== Segment start ==
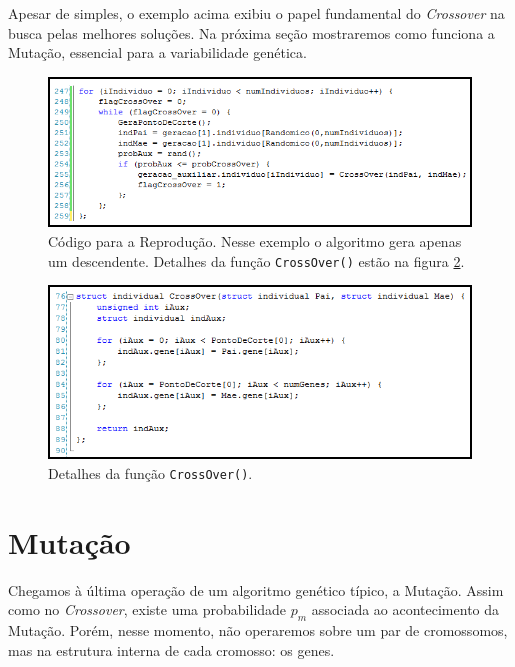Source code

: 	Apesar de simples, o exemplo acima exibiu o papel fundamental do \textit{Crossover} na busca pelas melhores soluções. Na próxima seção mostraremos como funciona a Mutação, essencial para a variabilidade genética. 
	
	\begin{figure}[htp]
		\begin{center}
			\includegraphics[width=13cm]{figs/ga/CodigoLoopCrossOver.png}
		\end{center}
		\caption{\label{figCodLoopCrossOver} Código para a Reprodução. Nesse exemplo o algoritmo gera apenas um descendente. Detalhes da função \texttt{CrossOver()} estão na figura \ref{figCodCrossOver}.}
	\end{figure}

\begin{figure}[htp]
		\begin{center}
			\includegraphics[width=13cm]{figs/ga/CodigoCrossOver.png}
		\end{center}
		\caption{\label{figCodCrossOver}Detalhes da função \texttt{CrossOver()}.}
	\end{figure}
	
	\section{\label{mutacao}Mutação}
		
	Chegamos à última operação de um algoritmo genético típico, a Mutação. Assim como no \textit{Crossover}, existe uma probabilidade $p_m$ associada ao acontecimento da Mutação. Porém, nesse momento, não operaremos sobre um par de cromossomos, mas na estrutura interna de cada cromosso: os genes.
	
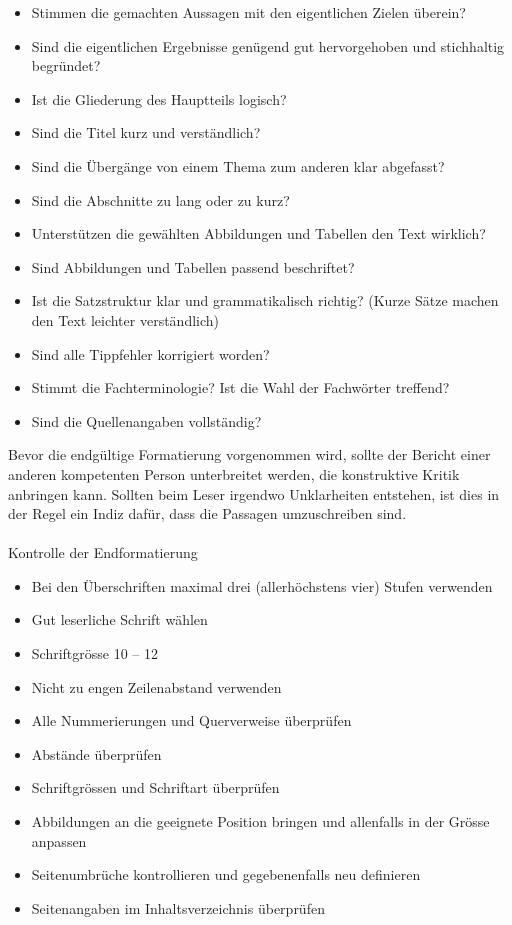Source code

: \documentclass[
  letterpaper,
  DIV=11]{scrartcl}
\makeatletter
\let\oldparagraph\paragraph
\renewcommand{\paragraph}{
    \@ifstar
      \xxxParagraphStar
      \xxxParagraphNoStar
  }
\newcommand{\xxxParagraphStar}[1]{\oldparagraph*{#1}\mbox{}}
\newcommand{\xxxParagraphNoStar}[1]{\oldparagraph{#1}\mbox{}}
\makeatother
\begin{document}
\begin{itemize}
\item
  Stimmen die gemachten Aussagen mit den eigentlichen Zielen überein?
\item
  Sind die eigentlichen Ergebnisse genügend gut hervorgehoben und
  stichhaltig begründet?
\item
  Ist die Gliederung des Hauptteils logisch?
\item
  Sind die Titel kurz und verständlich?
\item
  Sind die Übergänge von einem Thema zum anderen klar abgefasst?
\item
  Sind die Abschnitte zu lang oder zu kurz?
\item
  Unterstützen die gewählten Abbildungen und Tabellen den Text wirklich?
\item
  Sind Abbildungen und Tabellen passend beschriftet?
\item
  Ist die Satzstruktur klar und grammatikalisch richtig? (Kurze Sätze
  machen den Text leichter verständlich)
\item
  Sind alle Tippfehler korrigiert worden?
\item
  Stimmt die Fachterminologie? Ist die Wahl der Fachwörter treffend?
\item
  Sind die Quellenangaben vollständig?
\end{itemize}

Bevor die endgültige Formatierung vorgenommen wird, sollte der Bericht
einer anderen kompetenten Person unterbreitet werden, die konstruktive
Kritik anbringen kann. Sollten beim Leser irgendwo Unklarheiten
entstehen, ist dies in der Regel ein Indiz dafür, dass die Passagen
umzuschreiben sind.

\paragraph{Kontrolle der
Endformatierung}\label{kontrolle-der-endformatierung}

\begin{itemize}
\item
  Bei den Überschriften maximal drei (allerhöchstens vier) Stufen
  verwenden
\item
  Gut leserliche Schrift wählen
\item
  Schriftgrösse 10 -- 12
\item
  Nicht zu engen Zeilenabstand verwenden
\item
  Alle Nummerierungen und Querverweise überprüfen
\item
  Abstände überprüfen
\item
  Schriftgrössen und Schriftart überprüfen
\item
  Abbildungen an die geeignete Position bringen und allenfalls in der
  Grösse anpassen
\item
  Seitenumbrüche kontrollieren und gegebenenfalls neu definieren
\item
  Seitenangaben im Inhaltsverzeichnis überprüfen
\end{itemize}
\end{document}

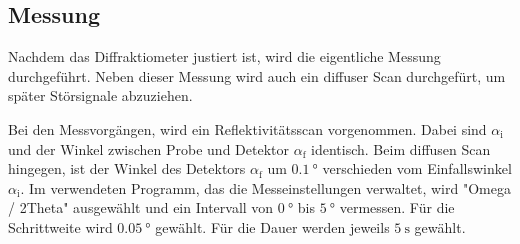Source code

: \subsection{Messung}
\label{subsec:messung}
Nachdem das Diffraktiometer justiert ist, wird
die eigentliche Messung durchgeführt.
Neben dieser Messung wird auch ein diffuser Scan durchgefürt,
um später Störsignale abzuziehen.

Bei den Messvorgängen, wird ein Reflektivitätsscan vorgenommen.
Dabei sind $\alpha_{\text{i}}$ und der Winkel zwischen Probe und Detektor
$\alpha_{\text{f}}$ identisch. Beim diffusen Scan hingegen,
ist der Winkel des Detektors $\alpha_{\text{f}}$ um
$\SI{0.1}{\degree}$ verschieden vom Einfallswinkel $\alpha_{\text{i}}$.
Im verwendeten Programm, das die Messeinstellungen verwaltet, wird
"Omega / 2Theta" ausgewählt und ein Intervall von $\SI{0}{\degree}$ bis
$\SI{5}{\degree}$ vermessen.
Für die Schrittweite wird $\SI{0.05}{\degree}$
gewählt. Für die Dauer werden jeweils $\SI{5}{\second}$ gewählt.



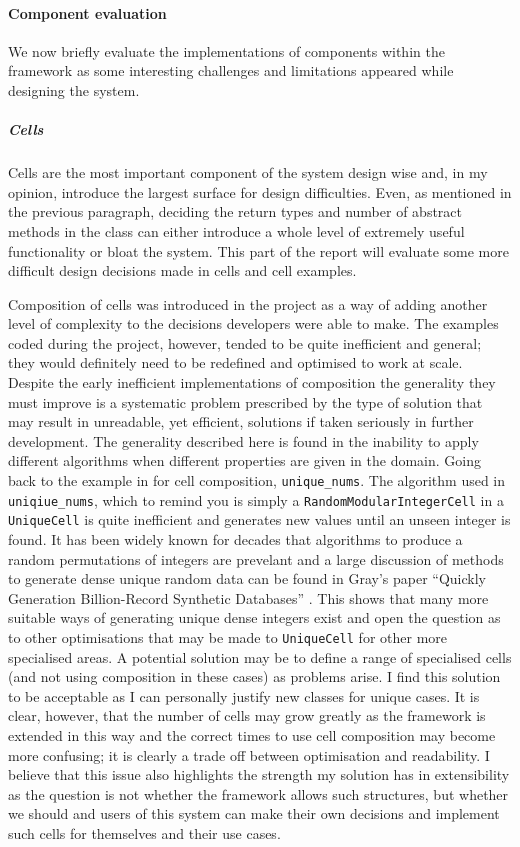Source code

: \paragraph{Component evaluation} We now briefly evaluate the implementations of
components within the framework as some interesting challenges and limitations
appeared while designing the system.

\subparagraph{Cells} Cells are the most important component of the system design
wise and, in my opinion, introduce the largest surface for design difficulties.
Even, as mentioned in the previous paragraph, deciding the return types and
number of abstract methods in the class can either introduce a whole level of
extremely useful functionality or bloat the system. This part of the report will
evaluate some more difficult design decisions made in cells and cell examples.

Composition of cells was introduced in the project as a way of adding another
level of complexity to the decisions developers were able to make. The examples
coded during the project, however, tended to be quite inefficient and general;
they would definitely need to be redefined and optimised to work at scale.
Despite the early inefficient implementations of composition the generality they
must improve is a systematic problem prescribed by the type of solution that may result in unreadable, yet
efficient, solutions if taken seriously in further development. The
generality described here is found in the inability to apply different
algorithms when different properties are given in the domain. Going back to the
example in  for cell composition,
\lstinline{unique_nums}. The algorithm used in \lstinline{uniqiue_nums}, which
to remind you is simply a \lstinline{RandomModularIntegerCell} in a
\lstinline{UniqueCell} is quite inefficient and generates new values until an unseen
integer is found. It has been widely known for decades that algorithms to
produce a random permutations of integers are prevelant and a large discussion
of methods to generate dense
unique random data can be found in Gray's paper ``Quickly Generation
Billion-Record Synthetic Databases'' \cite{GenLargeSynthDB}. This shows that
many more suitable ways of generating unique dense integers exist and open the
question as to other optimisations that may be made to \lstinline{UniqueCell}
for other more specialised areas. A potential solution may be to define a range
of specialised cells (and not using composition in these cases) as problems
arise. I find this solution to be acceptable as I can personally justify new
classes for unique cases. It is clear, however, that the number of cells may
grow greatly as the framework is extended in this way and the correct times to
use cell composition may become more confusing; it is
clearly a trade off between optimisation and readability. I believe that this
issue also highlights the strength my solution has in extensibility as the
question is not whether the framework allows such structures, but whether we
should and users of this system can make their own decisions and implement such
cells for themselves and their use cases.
== Segment end ==
== Segment start ==
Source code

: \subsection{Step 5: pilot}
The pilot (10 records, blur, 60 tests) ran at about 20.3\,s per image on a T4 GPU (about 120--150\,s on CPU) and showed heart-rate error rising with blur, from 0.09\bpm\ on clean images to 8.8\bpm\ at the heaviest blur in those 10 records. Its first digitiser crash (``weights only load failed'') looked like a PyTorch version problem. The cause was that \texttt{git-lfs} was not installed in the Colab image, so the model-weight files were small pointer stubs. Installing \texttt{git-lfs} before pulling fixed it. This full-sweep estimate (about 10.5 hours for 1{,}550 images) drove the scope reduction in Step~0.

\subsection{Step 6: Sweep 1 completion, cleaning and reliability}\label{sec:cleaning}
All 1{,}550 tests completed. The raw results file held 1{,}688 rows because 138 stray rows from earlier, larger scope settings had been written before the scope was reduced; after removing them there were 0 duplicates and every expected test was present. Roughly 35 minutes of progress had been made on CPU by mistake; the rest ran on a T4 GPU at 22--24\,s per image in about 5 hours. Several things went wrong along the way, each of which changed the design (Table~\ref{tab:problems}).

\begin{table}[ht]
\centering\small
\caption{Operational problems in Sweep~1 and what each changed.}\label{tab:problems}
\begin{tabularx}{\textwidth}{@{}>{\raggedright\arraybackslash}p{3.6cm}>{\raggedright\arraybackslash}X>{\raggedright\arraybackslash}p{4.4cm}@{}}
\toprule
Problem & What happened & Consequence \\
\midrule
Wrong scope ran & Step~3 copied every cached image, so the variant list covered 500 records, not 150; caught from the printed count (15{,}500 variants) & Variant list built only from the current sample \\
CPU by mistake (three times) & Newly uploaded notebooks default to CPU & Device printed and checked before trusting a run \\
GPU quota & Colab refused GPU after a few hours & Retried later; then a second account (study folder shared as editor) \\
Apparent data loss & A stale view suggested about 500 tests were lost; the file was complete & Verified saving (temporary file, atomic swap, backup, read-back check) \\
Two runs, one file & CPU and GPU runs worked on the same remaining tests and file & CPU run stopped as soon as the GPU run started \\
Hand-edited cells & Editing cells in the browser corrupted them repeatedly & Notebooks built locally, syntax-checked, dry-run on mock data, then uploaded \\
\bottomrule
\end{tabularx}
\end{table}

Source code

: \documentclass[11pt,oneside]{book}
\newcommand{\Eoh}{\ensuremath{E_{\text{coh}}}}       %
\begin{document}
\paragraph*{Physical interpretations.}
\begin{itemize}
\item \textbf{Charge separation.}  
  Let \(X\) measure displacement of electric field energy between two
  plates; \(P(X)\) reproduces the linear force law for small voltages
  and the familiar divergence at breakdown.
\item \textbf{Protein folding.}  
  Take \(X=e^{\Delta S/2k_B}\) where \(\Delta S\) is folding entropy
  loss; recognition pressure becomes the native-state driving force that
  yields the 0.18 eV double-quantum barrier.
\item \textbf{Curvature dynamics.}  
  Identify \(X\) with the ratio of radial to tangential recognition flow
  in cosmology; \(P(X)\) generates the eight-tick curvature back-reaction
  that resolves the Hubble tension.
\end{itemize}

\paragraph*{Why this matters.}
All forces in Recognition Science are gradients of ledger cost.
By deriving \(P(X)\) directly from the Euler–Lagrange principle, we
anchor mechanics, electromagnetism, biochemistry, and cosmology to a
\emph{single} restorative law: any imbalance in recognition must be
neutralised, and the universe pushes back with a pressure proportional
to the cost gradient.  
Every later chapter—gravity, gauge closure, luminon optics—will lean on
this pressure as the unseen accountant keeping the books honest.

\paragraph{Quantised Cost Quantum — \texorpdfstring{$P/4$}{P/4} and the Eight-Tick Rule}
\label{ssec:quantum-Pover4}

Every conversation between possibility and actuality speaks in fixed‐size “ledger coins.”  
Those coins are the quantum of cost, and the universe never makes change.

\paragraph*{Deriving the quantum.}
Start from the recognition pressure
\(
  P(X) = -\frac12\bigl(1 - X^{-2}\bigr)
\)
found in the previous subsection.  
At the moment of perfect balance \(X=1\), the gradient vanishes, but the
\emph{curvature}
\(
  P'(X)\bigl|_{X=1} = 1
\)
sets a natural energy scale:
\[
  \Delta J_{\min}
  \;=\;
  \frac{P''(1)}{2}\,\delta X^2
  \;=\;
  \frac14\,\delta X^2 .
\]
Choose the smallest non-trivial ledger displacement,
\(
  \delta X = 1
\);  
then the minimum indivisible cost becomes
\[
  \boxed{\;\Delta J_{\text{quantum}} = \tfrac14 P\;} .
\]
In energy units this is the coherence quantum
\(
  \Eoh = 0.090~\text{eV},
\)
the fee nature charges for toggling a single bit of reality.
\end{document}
== Segment end ==
_Exercise objective:_ Using the entries above, output exactly the lines between the line holding "of specialised cells" and the line holding "use cell composition", end lines included, and nothing more.

_Solved problem:_
of specialised cells (and not using composition in these cases) as problems
arise. I find this solution to be acceptable as I can personally justify new
classes for unique cases. It is clear, however, that the number of cells may
grow greatly as the framework is extended in this way and the correct times to
use cell composition may become more confusing; it is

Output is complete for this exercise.